Jan Hendrik Schön — a paper every eight days, almost all of it invented

At Bell Labs in Murray Hill, New Jersey, between roughly 1998 and 2001, the young German physicist Jan Hendrik Schön published a torrent of results that appeared to remake condensed-matter physics. He reported transistors built from single organic molecules, superconductivity in organic crystals, and a string of other firsts, at a tempo that astonished his field — in 2001 he was an author on a newly published paper, on average, roughly every eight days, in the most selective journals in science. Almost none of it was true. In 2002 an investigation concluded that Schön had fabricated or falsified data across at least sixteen separate cases, and his cascade of breakthroughs collapsed into one of the largest fraud episodes in the history of physics.

The exposure turned on the data themselves rather than on any failed replication. In the spring of 2002, physicists outside Bell Labs — among them Lydia Sohn, then at Princeton, and Paul McEuen at Cornell — noticed that graphs in different Schön papers, supposedly describing different experiments at different temperatures and in different materials, contained identical traces of random electronic noise, down to the same minute, irreproducible wiggles. Real measurements do not share their noise; the curves had been copied. Once the duplications were flagged, Bell Labs’ parent company, Lucent Technologies, convened an external committee chaired by the Stanford physicist Malcolm Beasley.
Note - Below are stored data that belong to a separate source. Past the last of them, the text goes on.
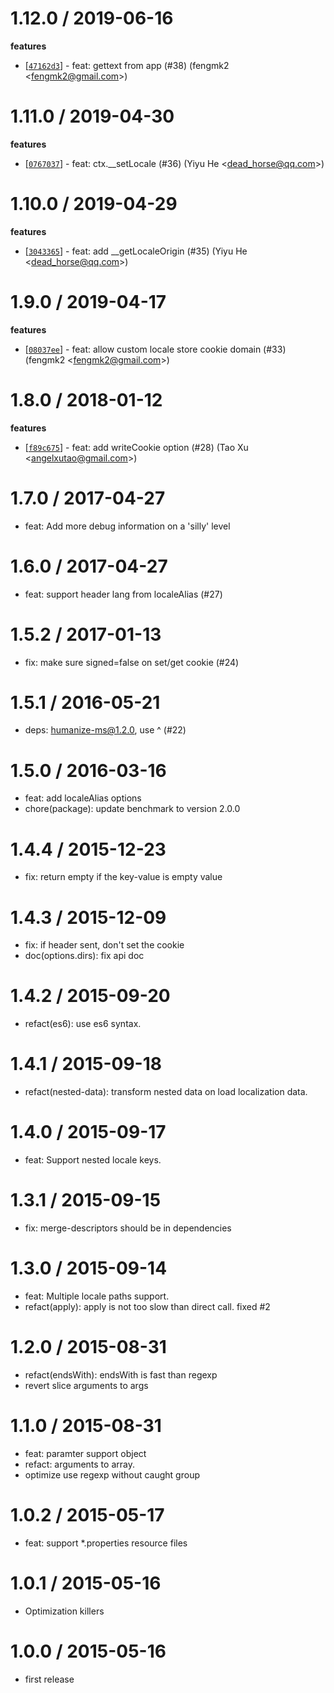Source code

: 
1.12.0 / 2019-06-16
==================

**features**
  * [[`47162d3`](http://github.com/koajs/locales/commit/47162d3230427957bfb16644f4db6e3c5490b830)] - feat: gettext from app (#38) (fengmk2 <<fengmk2@gmail.com>>)

1.11.0 / 2019-04-30
==================

**features**
  * [[`0767037`](http://github.com/koajs/locales/commit/0767037b3cd27ddf1b82a93f03ace79e76c0e400)] - feat: ctx.__setLocale (#36) (Yiyu He <<dead_horse@qq.com>>)

1.10.0 / 2019-04-29
==================

**features**
  * [[`3043365`](http://github.com/koajs/locales/commit/3043365e09cfd76bf6ef54a4cd7347a97d08fdc5)] - feat: add __getLocaleOrigin (#35) (Yiyu He <<dead_horse@qq.com>>)

1.9.0 / 2019-04-17
==================

**features**
  * [[`08037ee`](http://github.com/koajs/locales/commit/08037ee0ae0a1d74a63d1d7112c79fa43ddf6cd0)] - feat: allow custom locale store cookie domain (#33) (fengmk2 <<fengmk2@gmail.com>>)

1.8.0 / 2018-01-12
==================

**features**
  * [[`f89c675`](http://github.com/koajs/locales/commit/f89c6755c1b16a78617ceb071d1c9a8137c8c7a6)] - feat: add writeCookie option (#28) (Tao Xu <<angelxutao@gmail.com>>)

1.7.0 / 2017-04-27
==================

  * feat: Add more debug information on a 'silly' level

1.6.0 / 2017-04-27
==================

  * feat: support header lang from localeAlias (#27)

1.5.2 / 2017-01-13
==================

  * fix: make sure signed=false on set/get cookie (#24)

1.5.1 / 2016-05-21
==================

  * deps: humanize-ms@1.2.0, use ^ (#22)

1.5.0 / 2016-03-16
==================

  * feat: add localeAlias options
  * chore(package): update benchmark to version 2.0.0

1.4.4 / 2015-12-23
==================

  * fix: return empty if the key-value is empty value

1.4.3 / 2015-12-09
==================

 * fix: if header sent, don't set the cookie
 * doc(options.dirs): fix api doc

1.4.2 / 2015-09-20
==================

 * refact(es6): use es6 syntax.

1.4.1 / 2015-09-18
==================

 * refact(nested-data): transform nested data on load localization data.

1.4.0 / 2015-09-17
==================

 * feat: Support nested locale keys.

1.3.1 / 2015-09-15
==================

 * fix: merge-descriptors should be in dependencies

1.3.0 / 2015-09-14
==================

 * feat: Multiple locale paths support.
 * refact(apply): apply is not too slow than direct call. fixed #2

1.2.0 / 2015-08-31
==================

 * refact(endsWith): endsWith is fast than regexp
 * revert slice arguments to args

1.1.0 / 2015-08-31
==================

 * feat: paramter support object
 * refact: arguments to array.
 * optimize use regexp without caught group

1.0.2 / 2015-05-17
==================

 * feat: support *.properties resource files

1.0.1 / 2015-05-16
==================

 * Optimization killers

1.0.0 / 2015-05-16
==================

 * first release
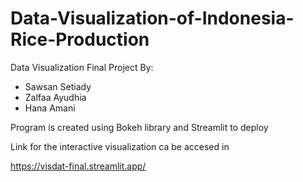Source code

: # Data-Visualization-of-Indonesia-Rice-Production

Data Visualization Final Project
By:
- Sawsan Setiady
- Zalfaa Ayudhia
- Hana Amani

Program is created using Bokeh library and Streamlit to deploy

Link for the interactive visualization ca be accesed in 

https://visdat-final.streamlit.app/
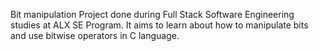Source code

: Bit manipulation
Project done during Full Stack Software Engineering studies at ALX SE Program. It aims to learn about how to manipulate bits and use bitwise operators in C language.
The Beasley committee reported on 25 September 2002. Examining 24 allegations across 25 papers, it found compelling evidence that Schön had committed scientific misconduct in at least 16 of them, while explicitly clearing his co-authors of misconduct. Schön had, in numerous cases, been unable to produce raw data, primary samples, or laboratory notebooks; the committee found his explanations unconvincing and the pattern of manipulation unmistakable. Bell Labs dismissed him immediately. In the months that followed, the journals unwound the record: Science retracted eight papers and later two more, Nature retracted seven, and Physical Review and Applied Physics Letters retracted others.

The reckoning extended to his credentials. In 2004 the University of Konstanz revoked the doctorate it had awarded him, citing dishonorable conduct, and Germany’s research funding agency barred him from its grants and committees. Schön contested the revocation through years of German litigation; the courts ultimately upheld it, with the Federal Administrative Court sustaining the decision in 2013. What remained, once the fabricated papers were withdrawn, was close to nothing: a celebrated body of work that had reported phenomena no one — including Schön — could reproduce.